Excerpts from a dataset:
-- -- --

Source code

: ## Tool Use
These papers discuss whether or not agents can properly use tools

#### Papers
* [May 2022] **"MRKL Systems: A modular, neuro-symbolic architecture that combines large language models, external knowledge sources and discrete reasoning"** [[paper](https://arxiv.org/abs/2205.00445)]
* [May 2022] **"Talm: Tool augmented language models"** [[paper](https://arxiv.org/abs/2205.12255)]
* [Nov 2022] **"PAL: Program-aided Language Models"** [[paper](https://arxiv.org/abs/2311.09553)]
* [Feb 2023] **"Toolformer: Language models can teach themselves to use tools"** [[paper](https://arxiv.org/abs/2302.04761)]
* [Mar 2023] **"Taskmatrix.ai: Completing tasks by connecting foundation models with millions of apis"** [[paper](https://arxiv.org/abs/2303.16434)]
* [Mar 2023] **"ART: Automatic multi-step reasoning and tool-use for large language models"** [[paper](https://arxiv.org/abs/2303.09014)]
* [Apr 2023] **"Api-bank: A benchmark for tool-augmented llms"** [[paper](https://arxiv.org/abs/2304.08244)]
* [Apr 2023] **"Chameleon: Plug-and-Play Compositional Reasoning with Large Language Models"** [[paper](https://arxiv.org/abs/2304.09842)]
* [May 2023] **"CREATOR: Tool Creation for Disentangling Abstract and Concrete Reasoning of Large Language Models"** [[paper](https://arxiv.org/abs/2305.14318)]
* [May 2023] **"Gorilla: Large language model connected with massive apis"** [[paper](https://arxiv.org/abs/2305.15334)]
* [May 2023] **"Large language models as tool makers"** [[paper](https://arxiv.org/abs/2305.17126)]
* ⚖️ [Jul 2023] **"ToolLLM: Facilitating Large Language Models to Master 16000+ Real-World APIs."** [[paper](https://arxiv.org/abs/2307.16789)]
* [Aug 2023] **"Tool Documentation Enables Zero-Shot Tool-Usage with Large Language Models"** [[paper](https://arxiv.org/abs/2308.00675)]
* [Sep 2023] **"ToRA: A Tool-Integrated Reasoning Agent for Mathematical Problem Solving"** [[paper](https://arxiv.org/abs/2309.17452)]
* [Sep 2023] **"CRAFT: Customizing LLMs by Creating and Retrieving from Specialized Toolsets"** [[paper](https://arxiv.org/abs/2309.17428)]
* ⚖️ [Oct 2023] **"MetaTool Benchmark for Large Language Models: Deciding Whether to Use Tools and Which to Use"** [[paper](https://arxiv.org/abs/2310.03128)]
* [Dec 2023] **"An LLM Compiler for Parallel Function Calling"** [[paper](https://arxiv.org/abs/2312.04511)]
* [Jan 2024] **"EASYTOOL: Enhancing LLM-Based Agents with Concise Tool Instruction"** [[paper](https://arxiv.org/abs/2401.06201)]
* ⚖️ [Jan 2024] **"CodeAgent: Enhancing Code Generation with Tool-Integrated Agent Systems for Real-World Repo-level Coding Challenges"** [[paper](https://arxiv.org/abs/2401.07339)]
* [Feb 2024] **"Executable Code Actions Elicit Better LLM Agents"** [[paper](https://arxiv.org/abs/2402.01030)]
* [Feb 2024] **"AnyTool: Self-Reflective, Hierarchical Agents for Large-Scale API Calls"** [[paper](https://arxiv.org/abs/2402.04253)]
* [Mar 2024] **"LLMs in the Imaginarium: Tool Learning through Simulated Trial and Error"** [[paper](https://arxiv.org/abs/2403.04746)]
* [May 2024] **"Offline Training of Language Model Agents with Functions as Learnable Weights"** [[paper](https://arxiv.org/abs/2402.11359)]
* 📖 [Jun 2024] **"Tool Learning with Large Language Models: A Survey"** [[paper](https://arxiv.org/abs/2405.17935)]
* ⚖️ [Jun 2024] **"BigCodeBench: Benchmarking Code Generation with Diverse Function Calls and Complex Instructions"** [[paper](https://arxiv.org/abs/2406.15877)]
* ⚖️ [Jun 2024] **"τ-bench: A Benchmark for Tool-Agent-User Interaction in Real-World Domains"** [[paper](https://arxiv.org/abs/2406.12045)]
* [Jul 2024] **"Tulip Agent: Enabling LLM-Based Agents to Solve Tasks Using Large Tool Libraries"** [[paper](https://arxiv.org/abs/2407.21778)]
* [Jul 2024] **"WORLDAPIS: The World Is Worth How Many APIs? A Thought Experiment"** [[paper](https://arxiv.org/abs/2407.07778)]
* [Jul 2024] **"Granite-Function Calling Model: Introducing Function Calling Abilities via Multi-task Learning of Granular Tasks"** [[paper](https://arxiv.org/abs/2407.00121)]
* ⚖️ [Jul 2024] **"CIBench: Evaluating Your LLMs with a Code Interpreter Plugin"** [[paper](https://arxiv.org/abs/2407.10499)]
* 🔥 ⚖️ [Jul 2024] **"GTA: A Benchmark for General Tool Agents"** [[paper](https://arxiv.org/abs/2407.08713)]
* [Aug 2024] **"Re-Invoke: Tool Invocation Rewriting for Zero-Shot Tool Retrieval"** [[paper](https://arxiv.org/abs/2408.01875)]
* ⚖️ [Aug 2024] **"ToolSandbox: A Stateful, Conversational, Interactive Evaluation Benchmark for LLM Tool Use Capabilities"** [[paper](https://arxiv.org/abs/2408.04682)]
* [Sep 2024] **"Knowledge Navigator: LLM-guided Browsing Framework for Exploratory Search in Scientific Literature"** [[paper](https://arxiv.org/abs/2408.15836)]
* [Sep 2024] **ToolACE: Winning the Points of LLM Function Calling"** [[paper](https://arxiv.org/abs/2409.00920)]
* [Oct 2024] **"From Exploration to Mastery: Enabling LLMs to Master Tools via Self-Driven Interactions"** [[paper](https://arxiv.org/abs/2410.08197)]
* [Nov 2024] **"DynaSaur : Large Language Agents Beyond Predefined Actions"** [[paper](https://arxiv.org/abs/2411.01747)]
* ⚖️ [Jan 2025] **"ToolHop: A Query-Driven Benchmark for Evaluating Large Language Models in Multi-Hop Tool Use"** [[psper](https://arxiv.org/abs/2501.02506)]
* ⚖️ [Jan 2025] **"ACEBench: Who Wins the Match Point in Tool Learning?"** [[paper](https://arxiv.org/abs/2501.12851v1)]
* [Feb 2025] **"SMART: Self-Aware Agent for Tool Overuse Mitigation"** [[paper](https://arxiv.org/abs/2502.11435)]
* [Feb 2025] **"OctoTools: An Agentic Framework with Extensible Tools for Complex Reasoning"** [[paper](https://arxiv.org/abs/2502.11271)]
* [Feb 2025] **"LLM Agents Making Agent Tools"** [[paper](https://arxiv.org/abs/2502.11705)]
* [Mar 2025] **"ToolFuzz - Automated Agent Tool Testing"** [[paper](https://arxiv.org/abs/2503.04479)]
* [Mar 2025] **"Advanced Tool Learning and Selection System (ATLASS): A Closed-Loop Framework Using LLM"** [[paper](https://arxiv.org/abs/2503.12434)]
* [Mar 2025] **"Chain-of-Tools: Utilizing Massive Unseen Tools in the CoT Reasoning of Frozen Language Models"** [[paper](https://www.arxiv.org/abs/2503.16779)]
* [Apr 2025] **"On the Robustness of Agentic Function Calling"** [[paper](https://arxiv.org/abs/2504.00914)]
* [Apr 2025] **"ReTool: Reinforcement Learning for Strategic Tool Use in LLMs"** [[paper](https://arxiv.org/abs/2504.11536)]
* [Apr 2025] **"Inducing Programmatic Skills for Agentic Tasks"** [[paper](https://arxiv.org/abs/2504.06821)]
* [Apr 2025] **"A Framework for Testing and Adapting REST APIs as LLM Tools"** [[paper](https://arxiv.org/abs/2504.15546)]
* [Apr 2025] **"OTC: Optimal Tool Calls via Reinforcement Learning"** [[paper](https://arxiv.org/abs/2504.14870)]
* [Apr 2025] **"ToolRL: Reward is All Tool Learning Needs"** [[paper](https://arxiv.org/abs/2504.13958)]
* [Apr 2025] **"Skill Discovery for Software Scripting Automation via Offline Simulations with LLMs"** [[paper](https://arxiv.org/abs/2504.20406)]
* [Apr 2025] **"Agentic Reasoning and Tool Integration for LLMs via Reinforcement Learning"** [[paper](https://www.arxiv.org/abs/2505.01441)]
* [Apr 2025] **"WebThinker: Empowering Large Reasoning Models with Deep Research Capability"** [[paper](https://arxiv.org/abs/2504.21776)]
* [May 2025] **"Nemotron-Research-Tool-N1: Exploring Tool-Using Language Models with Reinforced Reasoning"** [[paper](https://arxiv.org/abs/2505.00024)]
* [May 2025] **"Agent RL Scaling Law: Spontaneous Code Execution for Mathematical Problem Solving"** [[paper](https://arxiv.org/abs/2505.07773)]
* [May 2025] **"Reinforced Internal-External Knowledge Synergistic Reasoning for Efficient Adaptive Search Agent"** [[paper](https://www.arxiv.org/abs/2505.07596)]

-- -- --

● **EXERCISE OBJECTIVE**
Among the lines above, return those that contain the string "Driven".

● **SOLVED PROBLEM**
* [Oct 2024] **"From Exploration to Mastery: Enabling LLMs to Master Tools via Self-Driven Interactions"** [[paper](https://arxiv.org/abs/2410.08197)]
* ⚖️ [Jan 2025] **"ToolHop: A Query-Driven Benchmark for Evaluating Large Language Models in Multi-Hop Tool Use"** [[psper](https://arxiv.org/abs/2501.02506)]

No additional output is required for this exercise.